On Thu, Sep 10, 2009 at 7:57 PM, Matt Corgan <mcorgan@hotpads.com> wrote:
> 1) What is the difference between a super-column like:
>
> homeAddress: {
> street: “1234 x street”,
> city: “san francisco”,
> zip: “94107″,
> }
>
> and the BigTable or HBase style of concatenating nested keys together
> into something like:
>
> homeAddress/street:”1234 x street”,
> homeAddress/city: “san francisco”,
> homeAddress/zip: “94017″
>
> Wouldn’t they be sorted the same way on disk and be similarly
> efficient for range queries? Is it that you avoid storing the string
> “homeAddress” redundantly?
[Note that in Cassandra we refer to column "names" to avoid confusion
w/ row "keys."]
This is primarily useful when your column set is not fixed. Cassandra
can currently handle up to a million or so columns without problems,
and with a little work could handle billions. So treating a row as an
associative array with dynamic column names that are determined at
runtime is a totally legitimate thing to do. So if you are storing
"objects" like address data, a supercolumn maps more closely to what
you would think of in an OO language as
Map<String, Address> addresses
rather than having to treat each field separately:
Map<String, String> streets
Map<String, String> cities
Map<String, String> zip
Besides being a more natural fit for the data, your row-level index of
column names is much more effective when related data is grouped like
this, than when you repeat the name N times for N fields.
> 2) Can SuperColumns only add one level of nesting beyond normal
> columns?

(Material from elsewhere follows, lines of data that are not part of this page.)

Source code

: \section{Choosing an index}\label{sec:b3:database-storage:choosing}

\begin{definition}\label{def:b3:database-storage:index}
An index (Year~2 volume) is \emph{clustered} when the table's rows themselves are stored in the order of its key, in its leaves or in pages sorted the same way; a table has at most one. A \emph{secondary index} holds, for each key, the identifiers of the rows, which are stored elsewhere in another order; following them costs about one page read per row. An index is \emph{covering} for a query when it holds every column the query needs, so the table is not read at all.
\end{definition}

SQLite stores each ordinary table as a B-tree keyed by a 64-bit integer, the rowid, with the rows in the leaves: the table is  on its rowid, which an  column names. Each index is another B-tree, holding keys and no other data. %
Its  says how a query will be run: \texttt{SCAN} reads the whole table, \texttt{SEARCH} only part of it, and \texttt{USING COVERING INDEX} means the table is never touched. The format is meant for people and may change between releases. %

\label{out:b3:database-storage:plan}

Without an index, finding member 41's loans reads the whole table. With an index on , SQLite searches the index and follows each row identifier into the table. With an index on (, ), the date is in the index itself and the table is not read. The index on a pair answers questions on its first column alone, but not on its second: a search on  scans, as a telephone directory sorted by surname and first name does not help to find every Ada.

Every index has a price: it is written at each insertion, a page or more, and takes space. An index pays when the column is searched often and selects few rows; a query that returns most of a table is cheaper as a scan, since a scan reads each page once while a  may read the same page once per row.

That seems limiting considerng BigTable and HBase can append
> an arbitrary number of nested keys together.
Yes, only one level of nesting.
Remember, column names are just a byte[]. You can still smush column
names together if you want to. You don't need my permission. :)
(Although needing more than one level of nesting is often a sign you
should rethink your row model.)
> 3) Can you update the columns in the row of a supercolumn without
> overwriting the whole row?
Yes.
> Similarly,
> can you read a fraction of a SuperColumn without pulling the whole
> thing to the client?
Yes.
-Jonathan
|